### What is required
The whole listing is to be given again without alteration, except that its pictures are dropped.

### Data section
※ ※ ※

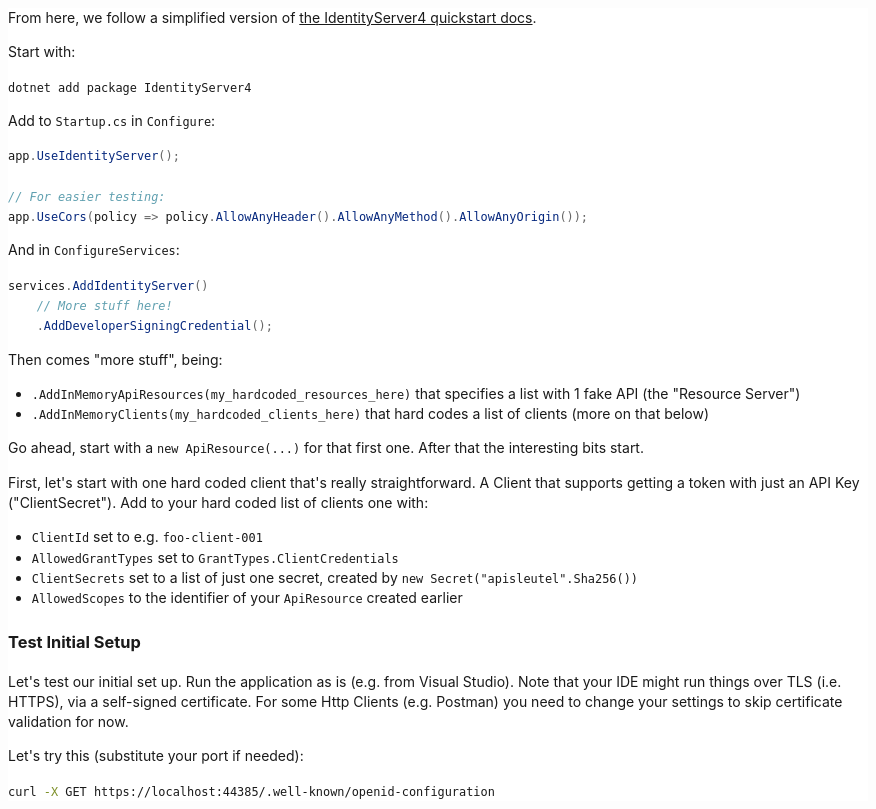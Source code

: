 From here, we follow a simplified version of [the IdentityServer4 quickstart docs](https://identityserver4.readthedocs.io/en/release/quickstarts/0_overview.html).

Start with:

```powershell
dotnet add package IdentityServer4
```

Add to `Startup.cs` in `Configure`:

```csharp
app.UseIdentityServer();

// For easier testing:
app.UseCors(policy => policy.AllowAnyHeader().AllowAnyMethod().AllowAnyOrigin());
```

And in `ConfigureServices`:

```csharp
services.AddIdentityServer()
    // More stuff here!
    .AddDeveloperSigningCredential();
```

Then comes "more stuff", being:

- `.AddInMemoryApiResources(my_hardcoded_resources_here)` that specifies a list with 1 fake API (the "Resource Server")
- `.AddInMemoryClients(my_hardcoded_clients_here)` that hard codes a list of clients (more on that below)

Go ahead, start with a `new ApiResource(...)` for that first one.
After that the interesting bits start.

First, let's start with one hard coded client that's really straightforward.
A Client that supports getting a token with just an API Key ("ClientSecret").
Add to your hard coded list of clients one with:

- `ClientId` set to e.g. `foo-client-001`
- `AllowedGrantTypes` set to `GrantTypes.ClientCredentials`
- `ClientSecrets` set to a list of just one secret, created by `new Secret("apisleutel".Sha256())`
- `AllowedScopes` to the identifier of your `ApiResource` created earlier

### Test Initial Setup

Let's test our initial set up.
Run the application as is (e.g. from Visual Studio).
Note that your IDE might run things over TLS (i.e. HTTPS), via a self-signed certificate.
For some Http Clients (e.g. Postman) you need to change your settings to skip certificate validation for now.

Let's try this (substitute your port if needed):

```bash
curl -X GET https://localhost:44385/.well-known/openid-configuration
```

※ ※ ※

### Reply to the task
Source code

: From here, we follow a simplified version of [the IdentityServer4 quickstart docs](https://identityserver4.readthedocs.io/en/release/quickstarts/0_overview.html).

Start with:

```powershell
dotnet add package IdentityServer4
```

Add to `Startup.cs` in `Configure`:

```csharp
app.UseIdentityServer();

// For easier testing:
app.UseCors(policy => policy.AllowAnyHeader().AllowAnyMethod().AllowAnyOrigin());
```

And in `ConfigureServices`:

```csharp
services.AddIdentityServer()
    // More stuff here!
    .AddDeveloperSigningCredential();
```

Then comes "more stuff", being:

- `.AddInMemoryApiResources(my_hardcoded_resources_here)` that specifies a list with 1 fake API (the "Resource Server")
- `.AddInMemoryClients(my_hardcoded_clients_here)` that hard codes a list of clients (more on that below)

Go ahead, start with a `new ApiResource(...)` for that first one.
After that the interesting bits start.

First, let's start with one hard coded client that's really straightforward.
A Client that supports getting a token with just an API Key ("ClientSecret").
Add to your hard coded list of clients one with:

- `ClientId` set to e.g. `foo-client-001`
- `AllowedGrantTypes` set to `GrantTypes.ClientCredentials`
- `ClientSecrets` set to a list of just one secret, created by `new Secret("apisleutel".Sha256())`
- `AllowedScopes` to the identifier of your `ApiResource` created earlier

### Test Initial Setup

Let's test our initial set up.
Run the application as is (e.g. from Visual Studio).
Note that your IDE might run things over TLS (i.e. HTTPS), via a self-signed certificate.
For some Http Clients (e.g. Postman) you need to change your settings to skip certificate validation for now.

Let's try this (substitute your port if needed):

```bash
curl -X GET https://localhost:44385/.well-known/openid-configuration
```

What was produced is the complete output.